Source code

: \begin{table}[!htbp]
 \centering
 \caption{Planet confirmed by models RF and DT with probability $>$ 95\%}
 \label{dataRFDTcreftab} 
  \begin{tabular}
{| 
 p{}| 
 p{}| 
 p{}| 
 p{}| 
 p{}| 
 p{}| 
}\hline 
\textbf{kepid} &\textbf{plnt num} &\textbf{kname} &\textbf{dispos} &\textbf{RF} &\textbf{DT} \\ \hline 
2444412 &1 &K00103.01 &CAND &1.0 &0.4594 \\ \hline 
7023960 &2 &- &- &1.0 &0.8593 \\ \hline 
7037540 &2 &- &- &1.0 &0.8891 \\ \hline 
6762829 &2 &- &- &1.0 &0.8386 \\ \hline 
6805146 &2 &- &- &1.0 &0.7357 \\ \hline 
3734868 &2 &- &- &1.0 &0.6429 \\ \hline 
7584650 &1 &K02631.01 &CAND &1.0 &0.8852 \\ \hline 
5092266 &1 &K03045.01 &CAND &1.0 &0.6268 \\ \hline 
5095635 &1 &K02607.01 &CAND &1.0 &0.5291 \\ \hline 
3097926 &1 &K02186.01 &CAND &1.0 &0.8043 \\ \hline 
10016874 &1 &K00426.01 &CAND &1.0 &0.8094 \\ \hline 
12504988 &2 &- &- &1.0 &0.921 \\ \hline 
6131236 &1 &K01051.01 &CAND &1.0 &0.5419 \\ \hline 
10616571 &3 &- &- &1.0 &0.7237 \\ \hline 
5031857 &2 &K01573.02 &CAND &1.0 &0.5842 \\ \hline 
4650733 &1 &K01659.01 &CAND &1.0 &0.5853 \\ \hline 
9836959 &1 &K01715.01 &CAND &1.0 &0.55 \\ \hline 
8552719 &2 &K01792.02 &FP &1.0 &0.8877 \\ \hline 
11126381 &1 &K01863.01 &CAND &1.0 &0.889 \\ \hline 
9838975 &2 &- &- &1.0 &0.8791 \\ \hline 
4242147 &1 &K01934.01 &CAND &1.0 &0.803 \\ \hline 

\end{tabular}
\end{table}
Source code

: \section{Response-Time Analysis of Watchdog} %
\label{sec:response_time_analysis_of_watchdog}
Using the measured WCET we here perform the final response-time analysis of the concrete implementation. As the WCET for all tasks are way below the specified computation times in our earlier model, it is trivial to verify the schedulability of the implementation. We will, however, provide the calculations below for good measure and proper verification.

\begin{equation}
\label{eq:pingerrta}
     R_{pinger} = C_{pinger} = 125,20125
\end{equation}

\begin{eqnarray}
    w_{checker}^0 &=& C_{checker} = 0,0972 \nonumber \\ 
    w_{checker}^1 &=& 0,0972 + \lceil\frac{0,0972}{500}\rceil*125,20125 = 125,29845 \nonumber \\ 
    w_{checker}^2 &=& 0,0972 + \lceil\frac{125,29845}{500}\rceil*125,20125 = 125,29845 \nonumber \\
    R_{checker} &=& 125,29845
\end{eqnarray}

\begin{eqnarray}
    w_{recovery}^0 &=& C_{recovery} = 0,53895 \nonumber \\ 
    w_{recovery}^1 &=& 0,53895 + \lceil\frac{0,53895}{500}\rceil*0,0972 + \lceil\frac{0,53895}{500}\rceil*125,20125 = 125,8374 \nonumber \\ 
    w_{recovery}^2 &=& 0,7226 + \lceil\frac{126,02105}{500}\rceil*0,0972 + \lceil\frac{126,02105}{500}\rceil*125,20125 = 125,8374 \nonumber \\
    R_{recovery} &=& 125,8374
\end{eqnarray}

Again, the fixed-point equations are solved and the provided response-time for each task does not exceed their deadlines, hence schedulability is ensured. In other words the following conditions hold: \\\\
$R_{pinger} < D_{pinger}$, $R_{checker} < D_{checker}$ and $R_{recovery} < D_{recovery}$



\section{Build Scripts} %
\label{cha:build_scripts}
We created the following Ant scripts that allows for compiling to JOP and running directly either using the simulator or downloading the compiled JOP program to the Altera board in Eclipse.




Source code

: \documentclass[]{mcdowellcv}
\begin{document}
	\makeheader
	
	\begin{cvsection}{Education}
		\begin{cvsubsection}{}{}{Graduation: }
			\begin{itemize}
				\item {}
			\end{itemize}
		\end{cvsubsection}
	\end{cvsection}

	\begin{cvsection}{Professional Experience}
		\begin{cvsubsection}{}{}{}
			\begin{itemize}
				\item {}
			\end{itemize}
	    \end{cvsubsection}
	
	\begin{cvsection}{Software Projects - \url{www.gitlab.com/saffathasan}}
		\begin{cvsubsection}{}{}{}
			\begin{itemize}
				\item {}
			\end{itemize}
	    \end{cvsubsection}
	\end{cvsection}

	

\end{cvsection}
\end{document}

# Exercise description:
Your response should consist of the records, printed exactly.

# Solution to the problem:
Source code

: \begin{table}[!htbp]
 \centering
 \caption{Planet confirmed by models RF and DT with probability $>$ 95\%}
 \label{dataRFDTcreftab} 
  \begin{tabular}
{| 
 p{}| 
 p{}| 
 p{}| 
 p{}| 
 p{}| 
 p{}| 
}\hline 
\textbf{kepid} &\textbf{plnt num} &\textbf{kname} &\textbf{dispos} &\textbf{RF} &\textbf{DT} \\ \hline 
2444412 &1 &K00103.01 &CAND &1.0 &0.4594 \\ \hline 
7023960 &2 &- &- &1.0 &0.8593 \\ \hline 
7037540 &2 &- &- &1.0 &0.8891 \\ \hline 
6762829 &2 &- &- &1.0 &0.8386 \\ \hline 
6805146 &2 &- &- &1.0 &0.7357 \\ \hline 
3734868 &2 &- &- &1.0 &0.6429 \\ \hline 
7584650 &1 &K02631.01 &CAND &1.0 &0.8852 \\ \hline 
5092266 &1 &K03045.01 &CAND &1.0 &0.6268 \\ \hline 
5095635 &1 &K02607.01 &CAND &1.0 &0.5291 \\ \hline 
3097926 &1 &K02186.01 &CAND &1.0 &0.8043 \\ \hline 
10016874 &1 &K00426.01 &CAND &1.0 &0.8094 \\ \hline 
12504988 &2 &- &- &1.0 &0.921 \\ \hline 
6131236 &1 &K01051.01 &CAND &1.0 &0.5419 \\ \hline 
10616571 &3 &- &- &1.0 &0.7237 \\ \hline 
5031857 &2 &K01573.02 &CAND &1.0 &0.5842 \\ \hline 
4650733 &1 &K01659.01 &CAND &1.0 &0.5853 \\ \hline 
9836959 &1 &K01715.01 &CAND &1.0 &0.55 \\ \hline 
8552719 &2 &K01792.02 &FP &1.0 &0.8877 \\ \hline 
11126381 &1 &K01863.01 &CAND &1.0 &0.889 \\ \hline 
9838975 &2 &- &- &1.0 &0.8791 \\ \hline 
4242147 &1 &K01934.01 &CAND &1.0 &0.803 \\ \hline 

\end{tabular}
\end{table}
Source code

: \section{Response-Time Analysis of Watchdog} %
\label{sec:response_time_analysis_of_watchdog}
Using the measured WCET we here perform the final response-time analysis of the concrete implementation. As the WCET for all tasks are way below the specified computation times in our earlier model, it is trivial to verify the schedulability of the implementation. We will, however, provide the calculations below for good measure and proper verification.

\begin{equation}
\label{eq:pingerrta}
     R_{pinger} = C_{pinger} = 125,20125
\end{equation}

\begin{eqnarray}
    w_{checker}^0 &=& C_{checker} = 0,0972 \nonumber \\ 
    w_{checker}^1 &=& 0,0972 + \lceil\frac{0,0972}{500}\rceil*125,20125 = 125,29845 \nonumber \\ 
    w_{checker}^2 &=& 0,0972 + \lceil\frac{125,29845}{500}\rceil*125,20125 = 125,29845 \nonumber \\
    R_{checker} &=& 125,29845
\end{eqnarray}

\begin{eqnarray}
    w_{recovery}^0 &=& C_{recovery} = 0,53895 \nonumber \\ 
    w_{recovery}^1 &=& 0,53895 + \lceil\frac{0,53895}{500}\rceil*0,0972 + \lceil\frac{0,53895}{500}\rceil*125,20125 = 125,8374 \nonumber \\ 
    w_{recovery}^2 &=& 0,7226 + \lceil\frac{126,02105}{500}\rceil*0,0972 + \lceil\frac{126,02105}{500}\rceil*125,20125 = 125,8374 \nonumber \\
    R_{recovery} &=& 125,8374
\end{eqnarray}

Again, the fixed-point equations are solved and the provided response-time for each task does not exceed their deadlines, hence schedulability is ensured. In other words the following conditions hold: \\\\
$R_{pinger} < D_{pinger}$, $R_{checker} < D_{checker}$ and $R_{recovery} < D_{recovery}$



\section{Build Scripts} %
\label{cha:build_scripts}
We created the following Ant scripts that allows for compiling to JOP and running directly either using the simulator or downloading the compiled JOP program to the Altera board in Eclipse.




Source code

: \documentclass[]{mcdowellcv}
\begin{document}
	\makeheader
	
	\begin{cvsection}{Education}
		\begin{cvsubsection}{}{}{Graduation: }
			\begin{itemize}
				\item {}
			\end{itemize}
		\end{cvsubsection}
	\end{cvsection}

	\begin{cvsection}{Professional Experience}
		\begin{cvsubsection}{}{}{}
			\begin{itemize}
				\item {}
			\end{itemize}
	    \end{cvsubsection}
	
	\begin{cvsection}{Software Projects - \url{www.gitlab.com/saffathasan}}
		\begin{cvsubsection}{}{}{}
			\begin{itemize}
				\item {}
			\end{itemize}
	    \end{cvsubsection}
	\end{cvsection}

	

\end{cvsection}
\end{document}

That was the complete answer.